Homogenizers


Homogenizers are the most efficient laboratory tool for particle and droplet size reduction. They reduce materials into uniform-sized molecules through high-speed, high pressure maceration or cutting. Although the properties of the resulting material depend on the homogenizer and the original material, homogenizers generally are capable of reducing particles to sizes of .2 to 2 microns and blending them to create a stable dispersion or emulsion for further processing.

In general, higher pressure during processing results in smaller sized particles. Many homogenizers can also be used for shredding, wetting, dissolving, emulsification, extraction, precipitation, cell rupture, and similar processes. Although homogenizers can be used with many different types of materials, they work best with materials that have high moisture, fat, or fiber content.

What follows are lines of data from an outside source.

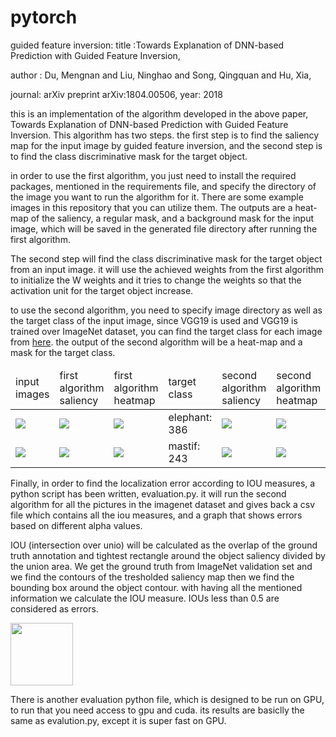 # pytorch
guided feature inversion: 
title :Towards Explanation of DNN-based Prediction with Guided Feature Inversion, 

author : Du, Mengnan and Liu, Ninghao and Song, Qingquan and Hu, Xia,

journal: arXiv preprint arXiv:1804.00506, year: 2018
                          


this is an implementation of the algorithm developed in the above paper, Towards Explanation of DNN-based Prediction with Guided Feature Inversion. This algorithm has two steps. the first step is to find the saliency map for the input image by guided feature inversion, and the second step is to find the class discriminative mask for the target object. 

in order to use the first algorithm, you just need to install the required packages, mentioned in the requirements file, and specify the directory of the image you want to run the algorithm for it. There are some example images in this repository that you can utilize them. The outputs are a heat-map of the saliency, a regular mask, and a background mask for the input image, which will be saved in the generated file directory after running the first algorithm.  


The second step will find the class discriminative mask for the target object from an input image. it will use the achieved weights from the first algorithm to initialize the W weights and it tries to change the weights so that the activation unit for the target object increase.

to use the second algorithm, you need to specify image directory as well as the target class of the input image, since VGG19 is used and VGG19 is trained over ImageNet dataset, you can find the target class for each image from [here](https://gist.github.com/yrevar/942d3a0ac09ec9e5eb3a). the output of the second algorithm will be a heat-map and a mask for the target class. 


<table>
<thead>
  <td>input images</td>
  <td>first algorithm saliency</td>
  <td>first algorithm heatmap</td>
  <td>target class</td>
  <td>second algorithm saliency</td>
  <td>second algorithm heatmap</td>
  </thead>
  <tbody>
    <tr>
    <td><img src="https://github.com/arminkhayyer/pytorch/blob/armin/input_images/11.jpg"> </img></td>
  <td><img src="https://github.com/arminkhayyer/pytorch/blob/armin/generated/Inv_Image_Layer_11.jpg"> </img></td>
  <td><img src="https://github.com/arminkhayyer/pytorch/blob/armin/generated/heatmap_11.png"> </img></td>
  <td>elephant: 386</td>
  <td><img src="https://github.com/arminkhayyer/pytorch/blob/armin/generated/Inv_Image_Layer_2nd11.jpg"></img></td>
  <td><img src="https://github.com/arminkhayyer/pytorch/blob/armin/generated/heatmap_discriminative11.png"> </img> </td>
      </tr>
      <tr>
    <td><img src="https://github.com/arminkhayyer/pytorch/blob/armin/input_images/cat_dog.png"> </img></td>
  <td><img src="https://github.com/arminkhayyer/pytorch/blob/armin/generated/Inv_Image_Layer_cat_dog.png"> </img></td>
  <td><img src="https://github.com/arminkhayyer/pytorch/blob/armin/generated/heatmap_cat_dog.png"> </img></td>
  <td>mastif: 243</td>
  <td><img src="https://github.com/arminkhayyer/pytorch/blob/armin/generated/Inv_Image_Layer_2ndcat_dog.png"></img></td>
  <td><img src="https://github.com/arminkhayyer/pytorch/blob/armin/generated/heatmap_discriminativecat_dog.png"> </img> </td>
      </tr>
    </tbody>
</table>

Finally, in order to find the localization error according to IOU measures, a python script has been written, evaluation.py. it will run the second algorithm for all the pictures in the imagenet dataset and gives back a csv file which contains all the iou measures, and a graph that shows errors based on different alpha values. 

IOU (intersection over unio) will be calculated as the overlap of the ground truth annotation and tightest rectangle around the object saliency divided by the union area. We get the ground truth from ImageNet validation set and we find the contours of the tresholded saliency map then we find the bounding box around the object contour. with having all the mentioned information we calculate the IOU measure. IOUs less than 0.5 are considered as errors. 

<img style="height:100" src="https://github.com/arminkhayyer/pytorch/blob/armin/generated/Screen%20Shot%202018-12-10%20at%205.34.15%20PM.png"> </img>




There is another evaluation python file, which is designed to be run on GPU, to run that you need access to gpu and cuda. its results are basiclly the same as evalution.py, except it is super fast on GPU.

Some of their most common uses include industrial processing, pharmaceutical and cosmetic preparations, food service, and bioresearch and laboratory testing.

Types of Homogenizer

There are a number of different types of homogenizer. The three most common are rotor/stator generators (or colloid mills), high pressure (or piston pump) models, and sonic disruptors.

Rotor/stator homogenizers are the most common type. They are capable of shearing large quantities of material in a long shaft that has angled knives at the bottom. The knives shred the material, which is then drawn up into a stator tip and ejected from small holes in the side of the stator to be sheared again and again.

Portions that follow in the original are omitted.